[Saved entries]
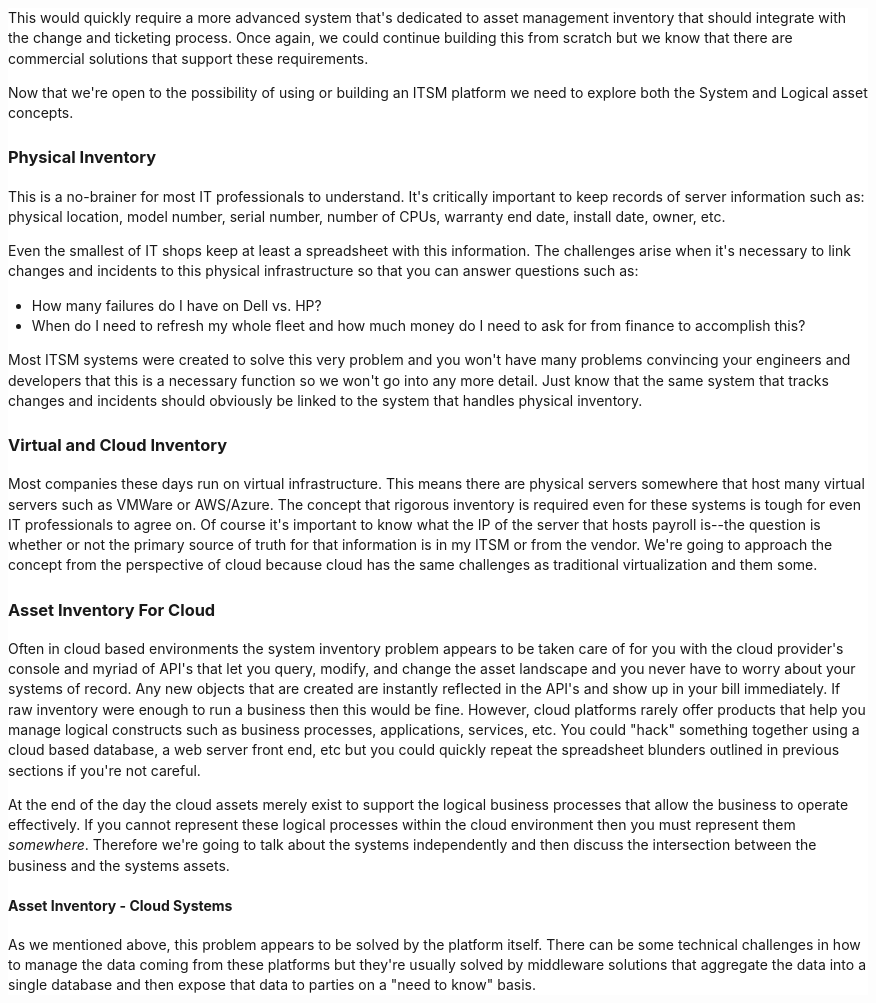 This would quickly require a more advanced system that's dedicated to asset management inventory that should integrate with the change and ticketing process. Once again, we could continue building this from scratch but we know that there are commercial solutions that support these requirements. 

Now that we're open to the possibility of using or building an ITSM platform we need to explore both the System and Logical asset concepts. 

### Physical Inventory
This is a no-brainer for most IT professionals to understand. It's critically important to keep records of server information such as: physical location, model number, serial number, number of CPUs, warranty end date, install date, owner, etc.

Even the smallest of IT shops keep at least a spreadsheet with this information. The challenges arise when it's necessary to link changes and incidents to this physical infrastructure so that you can answer questions such as:
* How many failures do I have on Dell vs. HP?
* When do I need to refresh my whole fleet and how much money do I need to ask for from finance to accomplish this?

Most ITSM systems were created to solve this very problem and you won't have many problems convincing your engineers and developers that this is a necessary function so we won't go into any more detail. Just know that the same system that tracks changes and incidents should obviously be linked to the system that handles physical inventory. 

### Virtual and Cloud Inventory
Most companies these days run on virtual infrastructure. This means there are physical servers somewhere that host many virtual servers such as VMWare or AWS/Azure. The concept that rigorous inventory is required even for these systems is tough for even IT professionals to agree on. Of course it's important to know what the IP of the server that hosts payroll is--the question is whether or not the primary source of truth for that information is in my ITSM or from the vendor. We're going to approach the concept from the perspective of cloud because cloud has the same challenges as traditional virtualization and them some.

### Asset Inventory For Cloud
Often in cloud based environments the system inventory problem appears to be taken care of for you with the cloud provider's console and myriad of API's that let you query, modify, and change the asset landscape and you never have to worry about your systems of record. Any new objects that are created are instantly reflected in the API's and show up in your bill immediately. If raw inventory were enough to run a business then this would be fine. However, cloud platforms rarely offer products that help you manage logical constructs such as business processes, applications, services, etc. You could "hack" something together using a cloud based database, a web server front end, etc but you could quickly repeat the spreadsheet blunders outlined in previous sections if you're not careful. 

At the end of the day the cloud assets merely exist to support the logical business processes that allow the business to operate effectively. If you cannot represent these logical  processes within the cloud environment then you must represent them _somewhere_. Therefore we're going to talk about the systems independently and then discuss the intersection between the business and the systems assets.

#### Asset Inventory - Cloud Systems
As we mentioned above, this problem appears to be solved by the platform itself. There can be some technical challenges in how to manage the data coming from these platforms but they're usually solved by middleware solutions that aggregate the data into a single database and then expose that data to parties on a "need to know" basis. 

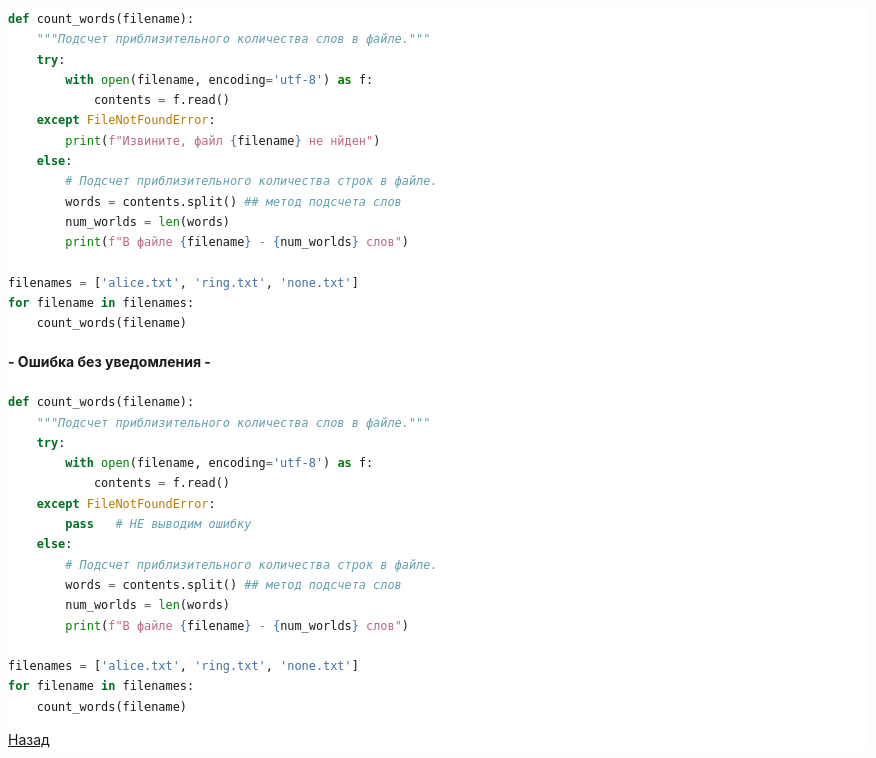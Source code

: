 
```python
def count_words(filename):
    """Подсчет приблизительного количества слов в файле."""
    try:
        with open(filename, encoding='utf-8') as f:
            contents = f.read()
    except FileNotFoundError:
        print(f"Извините, файл {filename} не нйден")    
    else:
        # Подсчет приблизительного количества строк в файле.
        words = contents.split() ## метод подсчета слов
        num_worlds = len(words)
        print(f"В файле {filename} - {num_worlds} слов")

filenames = ['alice.txt', 'ring.txt', 'none.txt']
for filename in filenames:
    count_words(filename)
```

#### - Ошибка без уведомления -

```python
def count_words(filename):
    """Подсчет приблизительного количества слов в файле."""
    try:
        with open(filename, encoding='utf-8') as f:
            contents = f.read()
    except FileNotFoundError:
        pass   # НЕ выводим ошибку
    else:
        # Подсчет приблизительного количества строк в файле.
        words = contents.split() ## метод подсчета слов
        num_worlds = len(words)
        print(f"В файле {filename} - {num_worlds} слов")

filenames = ['alice.txt', 'ring.txt', 'none.txt']
for filename in filenames:
    count_words(filename)
```



[Назад](Конспект_Python.md)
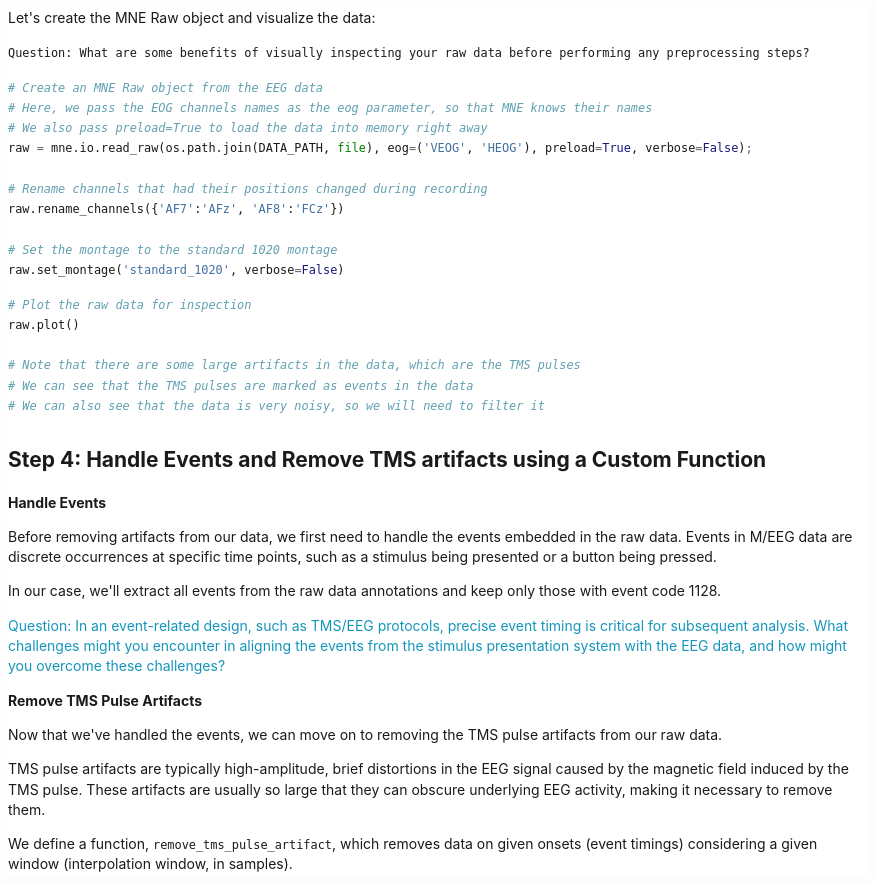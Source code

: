 Let's create the MNE Raw object and visualize the data:

`Question: What are some benefits of visually inspecting your raw data before performing any preprocessing steps?`


```python
# Create an MNE Raw object from the EEG data
# Here, we pass the EOG channels names as the eog parameter, so that MNE knows their names
# We also pass preload=True to load the data into memory right away
raw = mne.io.read_raw(os.path.join(DATA_PATH, file), eog=('VEOG', 'HEOG'), preload=True, verbose=False);

# Rename channels that had their positions changed during recording
raw.rename_channels({'AF7':'AFz', 'AF8':'FCz'})

# Set the montage to the standard 1020 montage
raw.set_montage('standard_1020', verbose=False)
```


```python
# Plot the raw data for inspection
raw.plot()

# Note that there are some large artifacts in the data, which are the TMS pulses
# We can see that the TMS pulses are marked as events in the data
# We can also see that the data is very noisy, so we will need to filter it
```

## Step 4: Handle Events and Remove TMS artifacts using a Custom Function
**Handle Events**

Before removing artifacts from our data, we first need to handle the events embedded in the raw data. Events in M/EEG data are discrete occurrences at specific time points, such as a stimulus being presented or a button being pressed.

In our case, we'll extract all events from the raw data annotations and keep only those with event code 1128.

<span style="color:#1496BB">Question: In an event-related design, such as TMS/EEG protocols, precise event timing is critical for subsequent analysis. What challenges might you encounter in aligning the events from the stimulus presentation system with the EEG data, and how might you overcome these challenges?</span>

**Remove TMS Pulse Artifacts**

Now that we've handled the events, we can move on to removing the TMS pulse artifacts from our raw data.

TMS pulse artifacts are typically high-amplitude, brief distortions in the EEG signal caused by the magnetic field induced by the TMS pulse. These artifacts are usually so large that they can obscure underlying EEG activity, making it necessary to remove them.

We define a function, `remove_tms_pulse_artifact`, which removes data on given onsets (event timings) considering a given window (interpolation window, in samples).
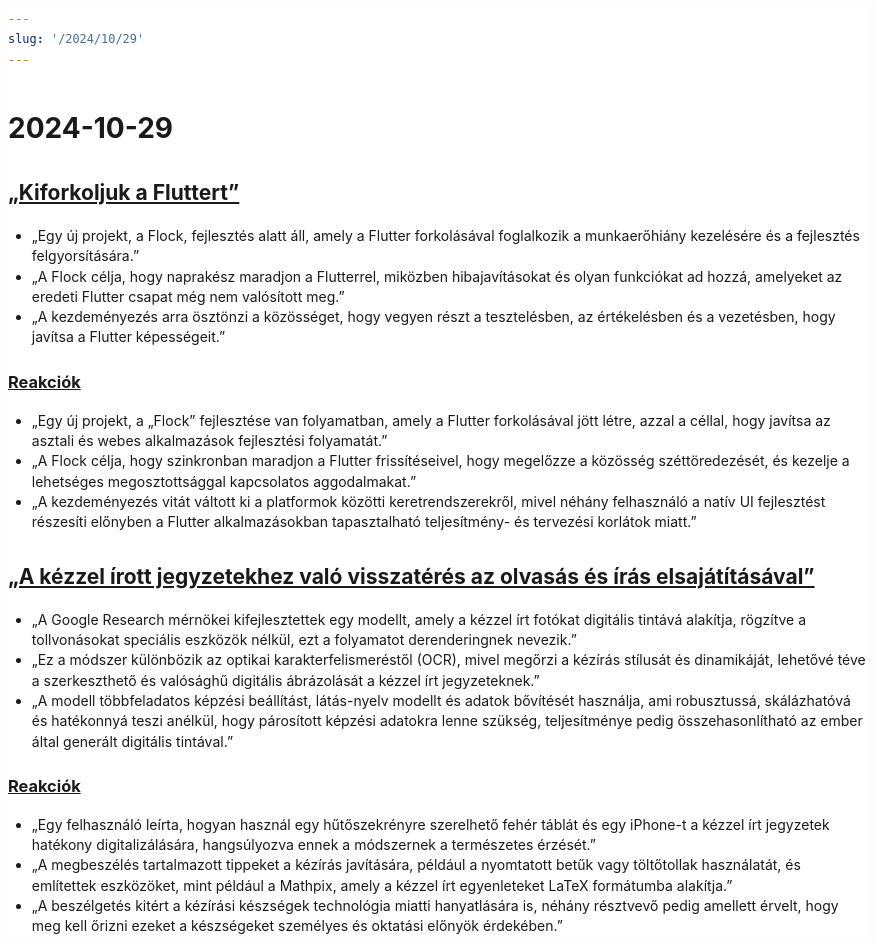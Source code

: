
 ```yaml
---
slug: '/2024/10/29'
---
```


# 2024-10-29

## [„Kiforkoljuk a Fluttert”](https://flutterfoundation.dev/blog/posts/we-are-forking-flutter-this-is-why/)

- „Egy új projekt, a Flock, fejlesztés alatt áll, amely a Flutter forkolásával foglalkozik a munkaerőhiány kezelésére és a fejlesztés felgyorsítására.”
- „A Flock célja, hogy naprakész maradjon a Flutterrel, miközben hibajavításokat és olyan funkciókat ad hozzá, amelyeket az eredeti Flutter csapat még nem valósított meg.”
- „A kezdeményezés arra ösztönzi a közösséget, hogy vegyen részt a tesztelésben, az értékelésben és a vezetésben, hogy javítsa a Flutter képességeit.”

### [Reakciók](https://news.ycombinator.com/item?id=41975047)

- „Egy új projekt, a „Flock” fejlesztése van folyamatban, amely a Flutter forkolásával jött létre, azzal a céllal, hogy javítsa az asztali és webes alkalmazások fejlesztési folyamatát.”
- „A Flock célja, hogy szinkronban maradjon a Flutter frissítéseivel, hogy megelőzze a közösség széttöredezését, és kezelje a lehetséges megosztottsággal kapcsolatos aggodalmakat.”
- „A kezdeményezés vitát váltott ki a platformok közötti keretrendszerekről, mivel néhány felhasználó a natív UI fejlesztést részesíti előnyben a Flutter alkalmazásokban tapasztalható teljesítmény- és tervezési korlátok miatt.”

## [„A kézzel írott jegyzetekhez való visszatérés az olvasás és írás elsajátításával”](https://research.google/blog/a-return-to-hand-written-notes-by-learning-to-read-write/)

- „A Google Research mérnökei kifejlesztettek egy modellt, amely a kézzel írt fotókat digitális tintává alakítja, rögzítve a tollvonásokat speciális eszközök nélkül, ezt a folyamatot derenderingnek nevezik.”
- „Ez a módszer különbözik az optikai karakterfelismeréstől (OCR), mivel megőrzi a kézírás stílusát és dinamikáját, lehetővé téve a szerkeszthető és valósághű digitális ábrázolását a kézzel írt jegyzeteknek.”
- „A modell többfeladatos képzési beállítást, látás-nyelv modellt és adatok bővítését használja, ami robusztussá, skálázhatóvá és hatékonnyá teszi anélkül, hogy párosított képzési adatokra lenne szükség, teljesítménye pedig összehasonlítható az ember által generált digitális tintával.”

### [Reakciók](https://news.ycombinator.com/item?id=41976311)

- „Egy felhasználó leírta, hogyan használ egy hűtőszekrényre szerelhető fehér táblát és egy iPhone-t a kézzel írt jegyzetek hatékony digitalizálására, hangsúlyozva ennek a módszernek a természetes érzését.”
- „A megbeszélés tartalmazott tippeket a kézírás javítására, például a nyomtatott betűk vagy töltőtollak használatát, és említettek eszközöket, mint például a Mathpix, amely a kézzel írt egyenleteket LaTeX formátumba alakítja.”
- „A beszélgetés kitért a kézírási készségek technológia miatti hanyatlására is, néhány résztvevő pedig amellett érvelt, hogy meg kell őrizni ezeket a készségeket személyes és oktatási előnyök érdekében.”
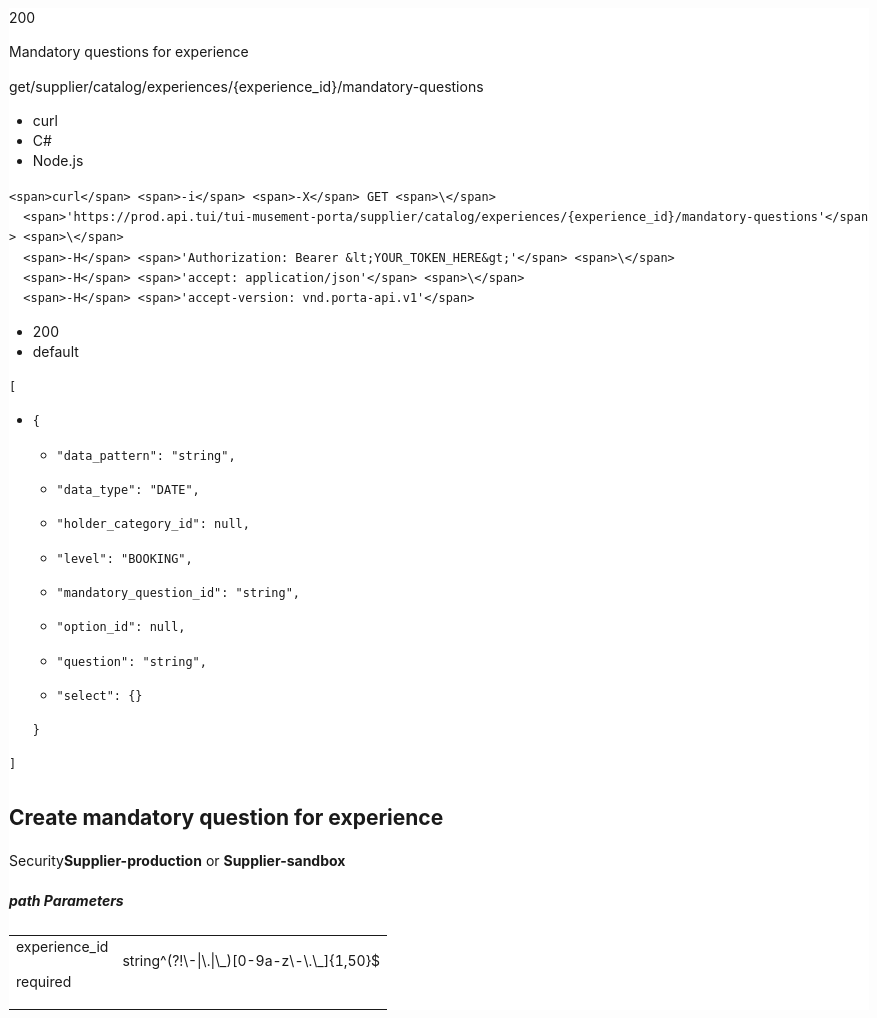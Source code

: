 200

Mandatory questions for experience

get/supplier/catalog/experiences/{experience\_id}/mandatory-questions

-   curl
-   C#
-   Node.js

```
<span>curl</span> <span>-i</span> <span>-X</span> GET <span>\</span>
  <span>'https://prod.api.tui/tui-musement-porta/supplier/catalog/experiences/{experience_id}/mandatory-questions'</span> <span>\</span>
  <span>-H</span> <span>'Authorization: Bearer &lt;YOUR_TOKEN_HERE&gt;'</span> <span>\</span>
  <span>-H</span> <span>'accept: application/json'</span> <span>\</span>
  <span>-H</span> <span>'accept-version: vnd.porta-api.v1'</span>
```

-   200
-   default

`[`

-   `{`
    
    -   `"data_pattern": "string",`
        
    -   `"data_type": "DATE",`
        
    -   `"holder_category_id": null,`
        
    -   `"level": "BOOKING",`
        
    -   `"mandatory_question_id": "string",`
        
    -   `"option_id": null,`
        
    -   `"question": "string",`
        
    -   `"select": {}`
        
    
    `}`
    

`]`

## [](https://porta.redoc.ly/openapi/tag/mandatory-questions/#tag/mandatory-questions/operation/post/catalog/experiences/experience_id/mandatory-questions)Create mandatory question for experience

Security**Supplier-production** or **Supplier-sandbox**

##### path Parameters

<table><tbody><tr><td kind="field" title="experience_id"><span><a href="https://porta.redoc.ly/openapi/tag/mandatory-questions/#tag/mandatory-questions/operation/post/catalog/experiences/experience_id/mandatory-questions!in=path&amp;path=experience_id&amp;t=request" data-section-id="tag/mandatory-questions/operation/post/catalog/experiences/experience_id/mandatory-questions!in=path&amp;path=experience_id&amp;t=request" id="tag/mandatory-questions/operation/post/catalog/experiences/experience_id/mandatory-questions!in=path&amp;path=experience_id&amp;t=request"></a>experience_id</span><p>required</p></td><td><div><p><span></span><span>string</span><span>^(?!\-|\.|\_)[0-9a-z\-\.\_]{1,50}$</span></p></div></td></tr></tbody></table>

Description of the task:
Which lines of the entries above contain the word "kezdeményezés"? Copy each of them.

Your solution:
- „A kezdeményezés arra ösztönzi a közösséget, hogy vegyen részt a tesztelésben, az értékelésben és a vezetésben, hogy javítsa a Flutter képességeit.”
- „A kezdeményezés vitát váltott ki a platformok közötti keretrendszerekről, mivel néhány felhasználó a natív UI fejlesztést részesíti előnyben a Flutter alkalmazásokban tapasztalható teljesítmény- és tervezési korlátok miatt.”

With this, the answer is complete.